Bu karara karşı davacı vekilince istinaf başvurusunda bulunulmuştur.
İSTİNAF SEBEPLERİ
Davacı vekili istinaf dilekçesinde özetle;
İlk derece mahkemesinin şirket hakkında herhangi bir inceleme ve araştırma yapmadan fiilen bulunmayan yönetim kuruluna rağmen yalnızca şekli inceleme yaparak hukuka açıkça aykırı bir karar tesis ettiğini,
TTK’nın 530. maddesi gereğince dava açıldığında mahkemenin, taraflardan birinin istemi üzerine gerekli önlemleri alabileceğini, kendileri tarafından ikame edilen davanın TTK’nın 530. maddesi kapsamında olduğunu, ilk derece mahkemesi tarafından hüküm kurulurken yalnızca şekli bir inceleme yapıldığını, yeterli ve detaylı bir araştırma yapılmadığını, salt yukarıda izah olunan husus dikkate alınsa dahi ilk derece mahkemesi tarafından resen araştırma ilkesinin göz ardı edildiğini,
Açıklanan nedenlerle; ilk derece mahkemesi tarafından tesis edilen kararın objektif olarak değerlendirebilen bir karar olmadığını,
Açıklanan bu nedenlerle ilk derece mahkemesinin istinafa konu kararının usul ve yasaya aykırı olduğunu belirterek, kararın kaldırılmasına ve davanın kabulüne karar verilmesini istemiştir.
İNCELEME VE GEREKÇE
Davacı tarafından davalı şirketin hissedarı olduğu, şirketin görünüşte yönetim kurulu olmasına rağmen fiilen yönetim kurulu bulunmadığı, ayrıca şirketin genel kurulunun toplanamayıp, yapılamadığı ileri sürülerek TTK’nın 530/1-2 maddeleri kapsamında davalı şirketin yönetim kurulunun oluşturulabilmesi ve genel kurulunun yapılabilmesi için tedbiren kayyım atanmasının ve yönetim oluşturulamaması halinde organ eksikliğinden şirketin feshine karar verilmesi istemli açılan davada, mahkemece şirketin ticaret sicil kayıtlarına göre yöneticisi bulunduğu, organ eksikliği bulunmadığı gerekçesiyle davanın reddine karar verildiği, karara karşı davacı vekilince istinaf başvurusunda bulunulduğu anlaşılmaktadır.
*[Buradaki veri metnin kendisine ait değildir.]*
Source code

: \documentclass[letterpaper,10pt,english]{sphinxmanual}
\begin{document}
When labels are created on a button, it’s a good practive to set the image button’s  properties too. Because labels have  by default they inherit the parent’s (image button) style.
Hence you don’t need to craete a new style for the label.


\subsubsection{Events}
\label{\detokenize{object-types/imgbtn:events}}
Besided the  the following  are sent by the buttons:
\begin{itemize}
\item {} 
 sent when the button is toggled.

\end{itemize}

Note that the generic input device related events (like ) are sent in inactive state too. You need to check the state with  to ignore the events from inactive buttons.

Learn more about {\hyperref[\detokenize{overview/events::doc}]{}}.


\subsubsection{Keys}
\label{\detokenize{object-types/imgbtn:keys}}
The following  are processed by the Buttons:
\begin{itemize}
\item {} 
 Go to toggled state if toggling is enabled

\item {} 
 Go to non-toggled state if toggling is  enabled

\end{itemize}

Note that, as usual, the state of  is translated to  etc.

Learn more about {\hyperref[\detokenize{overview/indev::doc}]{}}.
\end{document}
TTK’nın 530. maddesinde “Uzun süreden beri şirketin kanunen gerekli olan organlarından biri mevcut değilse veya genel kurul toplanamıyorsa, pay sahipleri şirket alacaklıları veya Gümrük ve Ticaret Bakanlığının istemi üzerine, şirket merkezinin bulunduğu yerdeki asliye ticaret mahkemesi yönetim kurulunu da dinleyerek şirketin durumunu kanuna uygun hale getirmesi için bir süre belirler. Bu süre içinde durum düzeltilmezse, mahkeme şirketin feshine karar verir. Dava açıldığında mahkeme taraflardan birinin istemi üzerine gerekli önlemleri alabilir.” şeklinde düzenleme yapılmıştır.
Mahkemece, dava açıldığı tarihte şirketin yönetim kurulu bulunduğu, dolayısıyla organ boşluğunun bulunmadığı gerekçesiyle davanın reddine karar verildiği anlaşılmaktadır.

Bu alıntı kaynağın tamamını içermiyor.